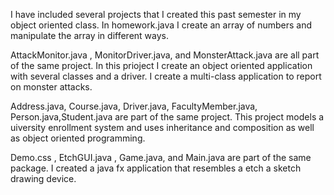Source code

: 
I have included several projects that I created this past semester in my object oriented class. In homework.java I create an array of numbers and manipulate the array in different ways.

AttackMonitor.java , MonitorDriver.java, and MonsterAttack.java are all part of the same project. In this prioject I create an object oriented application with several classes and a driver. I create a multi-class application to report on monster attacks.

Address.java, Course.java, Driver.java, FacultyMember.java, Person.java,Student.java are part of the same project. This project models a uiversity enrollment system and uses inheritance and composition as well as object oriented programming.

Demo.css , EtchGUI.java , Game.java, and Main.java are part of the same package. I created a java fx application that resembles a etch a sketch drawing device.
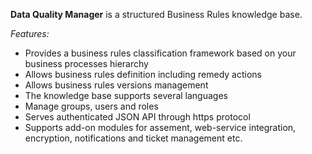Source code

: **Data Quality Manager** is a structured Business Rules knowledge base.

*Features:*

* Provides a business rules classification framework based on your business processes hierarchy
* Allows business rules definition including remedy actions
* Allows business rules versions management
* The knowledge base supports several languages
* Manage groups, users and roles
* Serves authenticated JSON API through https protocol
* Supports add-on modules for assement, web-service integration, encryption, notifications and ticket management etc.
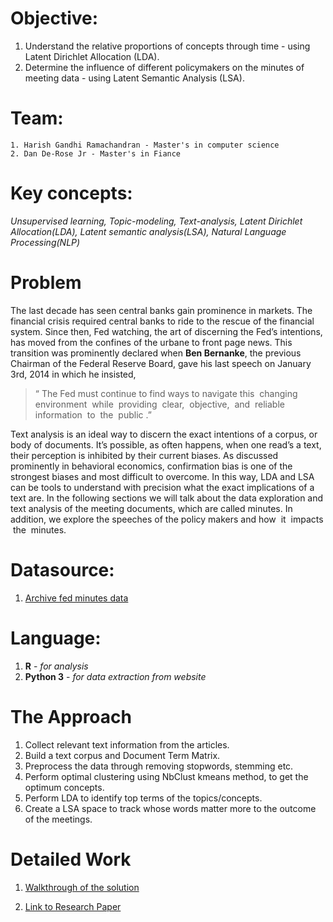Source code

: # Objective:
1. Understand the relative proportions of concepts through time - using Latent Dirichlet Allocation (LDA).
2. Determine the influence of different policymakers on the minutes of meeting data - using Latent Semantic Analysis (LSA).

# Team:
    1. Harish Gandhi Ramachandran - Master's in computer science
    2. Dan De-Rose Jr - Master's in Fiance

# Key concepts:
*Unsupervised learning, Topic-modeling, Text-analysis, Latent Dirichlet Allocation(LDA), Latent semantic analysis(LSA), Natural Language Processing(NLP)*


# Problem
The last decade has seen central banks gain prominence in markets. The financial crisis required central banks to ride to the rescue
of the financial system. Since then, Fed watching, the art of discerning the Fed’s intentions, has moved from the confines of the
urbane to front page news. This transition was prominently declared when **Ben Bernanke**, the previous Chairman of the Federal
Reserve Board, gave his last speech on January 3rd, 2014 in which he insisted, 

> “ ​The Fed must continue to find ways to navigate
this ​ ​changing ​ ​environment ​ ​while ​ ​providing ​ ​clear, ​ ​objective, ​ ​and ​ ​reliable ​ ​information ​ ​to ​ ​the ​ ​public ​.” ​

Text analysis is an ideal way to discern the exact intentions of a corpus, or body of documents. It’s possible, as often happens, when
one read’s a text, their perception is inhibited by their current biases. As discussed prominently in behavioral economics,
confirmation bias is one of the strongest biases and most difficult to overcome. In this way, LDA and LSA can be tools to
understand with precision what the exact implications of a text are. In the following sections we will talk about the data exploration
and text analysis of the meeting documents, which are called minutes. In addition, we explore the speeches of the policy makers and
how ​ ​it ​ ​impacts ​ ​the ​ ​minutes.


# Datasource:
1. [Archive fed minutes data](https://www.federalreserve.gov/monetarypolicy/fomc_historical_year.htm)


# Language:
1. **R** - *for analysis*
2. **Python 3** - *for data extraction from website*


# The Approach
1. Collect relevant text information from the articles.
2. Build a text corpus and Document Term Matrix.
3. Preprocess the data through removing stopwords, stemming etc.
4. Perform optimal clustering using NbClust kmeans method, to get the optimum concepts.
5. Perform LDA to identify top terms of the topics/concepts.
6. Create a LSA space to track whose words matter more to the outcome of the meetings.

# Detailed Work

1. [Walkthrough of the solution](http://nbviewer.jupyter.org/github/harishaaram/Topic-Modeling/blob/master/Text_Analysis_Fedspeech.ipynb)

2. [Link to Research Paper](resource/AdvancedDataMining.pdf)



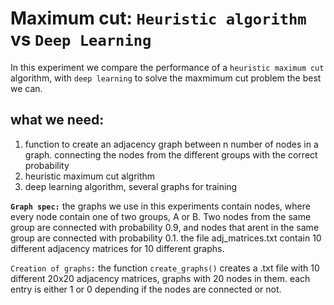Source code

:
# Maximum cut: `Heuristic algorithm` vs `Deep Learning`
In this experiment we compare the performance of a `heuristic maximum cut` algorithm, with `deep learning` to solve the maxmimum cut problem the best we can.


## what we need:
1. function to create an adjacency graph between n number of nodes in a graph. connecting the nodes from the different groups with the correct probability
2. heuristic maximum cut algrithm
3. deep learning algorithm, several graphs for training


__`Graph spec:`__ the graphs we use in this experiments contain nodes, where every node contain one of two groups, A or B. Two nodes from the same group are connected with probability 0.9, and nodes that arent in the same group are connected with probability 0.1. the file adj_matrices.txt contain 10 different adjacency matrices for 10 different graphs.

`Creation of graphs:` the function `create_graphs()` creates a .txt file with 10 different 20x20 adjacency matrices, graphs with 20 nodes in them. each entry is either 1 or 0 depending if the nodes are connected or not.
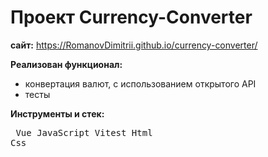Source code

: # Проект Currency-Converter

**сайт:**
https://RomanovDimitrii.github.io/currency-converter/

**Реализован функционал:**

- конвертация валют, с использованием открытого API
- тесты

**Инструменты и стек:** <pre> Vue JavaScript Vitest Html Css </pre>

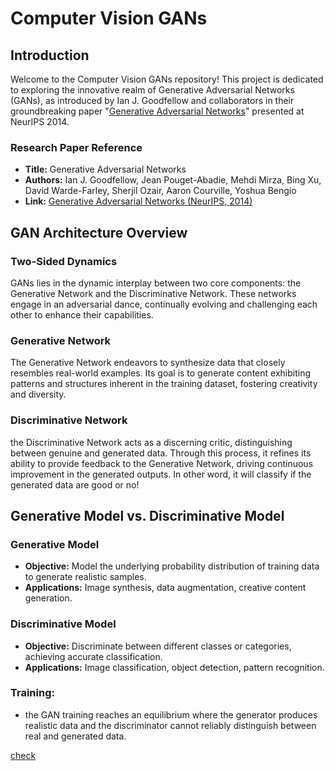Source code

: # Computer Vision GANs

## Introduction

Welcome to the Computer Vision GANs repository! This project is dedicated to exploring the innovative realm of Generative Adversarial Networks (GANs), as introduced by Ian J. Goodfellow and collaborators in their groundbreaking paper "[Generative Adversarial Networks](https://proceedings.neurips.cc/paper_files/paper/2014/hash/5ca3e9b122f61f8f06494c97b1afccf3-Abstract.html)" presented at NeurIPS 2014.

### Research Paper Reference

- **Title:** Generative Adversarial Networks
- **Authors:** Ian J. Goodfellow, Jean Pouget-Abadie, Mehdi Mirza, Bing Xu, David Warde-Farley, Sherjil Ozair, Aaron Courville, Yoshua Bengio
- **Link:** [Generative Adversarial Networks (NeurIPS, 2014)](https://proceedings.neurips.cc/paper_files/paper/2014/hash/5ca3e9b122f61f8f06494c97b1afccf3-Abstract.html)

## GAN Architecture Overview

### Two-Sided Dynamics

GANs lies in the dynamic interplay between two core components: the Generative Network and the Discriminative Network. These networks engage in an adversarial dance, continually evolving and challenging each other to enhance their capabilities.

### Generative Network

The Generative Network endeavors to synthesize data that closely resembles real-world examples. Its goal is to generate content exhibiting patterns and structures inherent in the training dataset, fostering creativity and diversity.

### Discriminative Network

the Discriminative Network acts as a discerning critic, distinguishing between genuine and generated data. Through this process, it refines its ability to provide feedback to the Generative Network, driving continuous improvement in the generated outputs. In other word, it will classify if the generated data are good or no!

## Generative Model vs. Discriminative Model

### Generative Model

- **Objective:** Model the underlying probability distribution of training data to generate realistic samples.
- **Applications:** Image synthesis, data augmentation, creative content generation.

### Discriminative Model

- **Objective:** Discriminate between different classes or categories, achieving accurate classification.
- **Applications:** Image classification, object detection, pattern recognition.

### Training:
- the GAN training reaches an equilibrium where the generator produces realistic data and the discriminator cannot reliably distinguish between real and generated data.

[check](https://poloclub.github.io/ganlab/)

__Your instructions__: Search the entries for the string "oriented" and collect each line that has it.

__Written answer__:
I have included several projects that I created this past semester in my object oriented class. In homework.java I create an array of numbers and manipulate the array in different ways.
AttackMonitor.java , MonitorDriver.java, and MonsterAttack.java are all part of the same project. In this prioject I create an object oriented application with several classes and a driver. I create a multi-class application to report on monster attacks.
Address.java, Course.java, Driver.java, FacultyMember.java, Person.java,Student.java are part of the same project. This project models a uiversity enrollment system and uses inheritance and composition as well as object oriented programming.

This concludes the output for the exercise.